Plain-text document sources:
------------------------------------------------------------------------
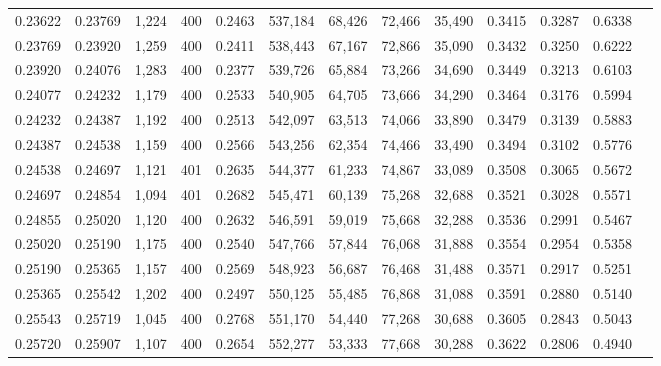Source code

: \begin{tabular}{rrrrrrrrrrrrr}
0.23622 & 0.23769 &  1,224 & 400 &                                     0.2463 & 537,184 &  68,426 &  72,466 &  35,490 & 0.3415 & 0.3287 & 0.6338 \\
0.23769 & 0.23920 &  1,259 & 400 &                                     0.2411 & 538,443 &  67,167 &  72,866 &  35,090 & 0.3432 & 0.3250 & 0.6222 \\
0.23920 & 0.24076 &  1,283 & 400 &                                     0.2377 & 539,726 &  65,884 &  73,266 &  34,690 & 0.3449 & 0.3213 & 0.6103 \\
0.24077 & 0.24232 &  1,179 & 400 &                                     0.2533 & 540,905 &  64,705 &  73,666 &  34,290 & 0.3464 & 0.3176 & 0.5994 \\
0.24232 & 0.24387 &  1,192 & 400 &                                     0.2513 & 542,097 &  63,513 &  74,066 &  33,890 & 0.3479 & 0.3139 & 0.5883 \\
0.24387 & 0.24538 &  1,159 & 400 &                                     0.2566 & 543,256 &  62,354 &  74,466 &  33,490 & 0.3494 & 0.3102 & 0.5776 \\
0.24538 & 0.24697 &  1,121 & 401 &                                     0.2635 & 544,377 &  61,233 &  74,867 &  33,089 & 0.3508 & 0.3065 & 0.5672 \\
0.24697 & 0.24854 &  1,094 & 401 &                                     0.2682 & 545,471 &  60,139 &  75,268 &  32,688 & 0.3521 & 0.3028 & 0.5571 \\
0.24855 & 0.25020 &  1,120 & 400 &                                     0.2632 & 546,591 &  59,019 &  75,668 &  32,288 & 0.3536 & 0.2991 & 0.5467 \\
0.25020 & 0.25190 &  1,175 & 400 &                                     0.2540 & 547,766 &  57,844 &  76,068 &  31,888 & 0.3554 & 0.2954 & 0.5358 \\
0.25190 & 0.25365 &  1,157 & 400 &                                     0.2569 & 548,923 &  56,687 &  76,468 &  31,488 & 0.3571 & 0.2917 & 0.5251 \\
0.25365 & 0.25542 &  1,202 & 400 &                                     0.2497 & 550,125 &  55,485 &  76,868 &  31,088 & 0.3591 & 0.2880 & 0.5140 \\
0.25543 & 0.25719 &  1,045 & 400 &                                     0.2768 & 551,170 &  54,440 &  77,268 &  30,688 & 0.3605 & 0.2843 & 0.5043 \\
0.25720 & 0.25907 &  1,107 & 400 &                                     0.2654 & 552,277 &  53,333 &  77,668 &  30,288 & 0.3622 & 0.2806 & 0.4940 \\

\end{tabular}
------------------------------------------------------------------------
Pictures are to be dropped; the lines from the start of the entries above through the line with "0.25543 & 0.25719" are to be given again verbatim.

§ Answer box
Source code

: \begin{tabular}{rrrrrrrrrrrrr}
0.23622 & 0.23769 &  1,224 & 400 &                                     0.2463 & 537,184 &  68,426 &  72,466 &  35,490 & 0.3415 & 0.3287 & 0.6338 \\
0.23769 & 0.23920 &  1,259 & 400 &                                     0.2411 & 538,443 &  67,167 &  72,866 &  35,090 & 0.3432 & 0.3250 & 0.6222 \\
0.23920 & 0.24076 &  1,283 & 400 &                                     0.2377 & 539,726 &  65,884 &  73,266 &  34,690 & 0.3449 & 0.3213 & 0.6103 \\
0.24077 & 0.24232 &  1,179 & 400 &                                     0.2533 & 540,905 &  64,705 &  73,666 &  34,290 & 0.3464 & 0.3176 & 0.5994 \\
0.24232 & 0.24387 &  1,192 & 400 &                                     0.2513 & 542,097 &  63,513 &  74,066 &  33,890 & 0.3479 & 0.3139 & 0.5883 \\
0.24387 & 0.24538 &  1,159 & 400 &                                     0.2566 & 543,256 &  62,354 &  74,466 &  33,490 & 0.3494 & 0.3102 & 0.5776 \\
0.24538 & 0.24697 &  1,121 & 401 &                                     0.2635 & 544,377 &  61,233 &  74,867 &  33,089 & 0.3508 & 0.3065 & 0.5672 \\
0.24697 & 0.24854 &  1,094 & 401 &                                     0.2682 & 545,471 &  60,139 &  75,268 &  32,688 & 0.3521 & 0.3028 & 0.5571 \\
0.24855 & 0.25020 &  1,120 & 400 &                                     0.2632 & 546,591 &  59,019 &  75,668 &  32,288 & 0.3536 & 0.2991 & 0.5467 \\
0.25020 & 0.25190 &  1,175 & 400 &                                     0.2540 & 547,766 &  57,844 &  76,068 &  31,888 & 0.3554 & 0.2954 & 0.5358 \\
0.25190 & 0.25365 &  1,157 & 400 &                                     0.2569 & 548,923 &  56,687 &  76,468 &  31,488 & 0.3571 & 0.2917 & 0.5251 \\
0.25365 & 0.25542 &  1,202 & 400 &                                     0.2497 & 550,125 &  55,485 &  76,868 &  31,088 & 0.3591 & 0.2880 & 0.5140 \\
0.25543 & 0.25719 &  1,045 & 400 &                                     0.2768 & 551,170 &  54,440 &  77,268 &  30,688 & 0.3605 & 0.2843 & 0.5043 \\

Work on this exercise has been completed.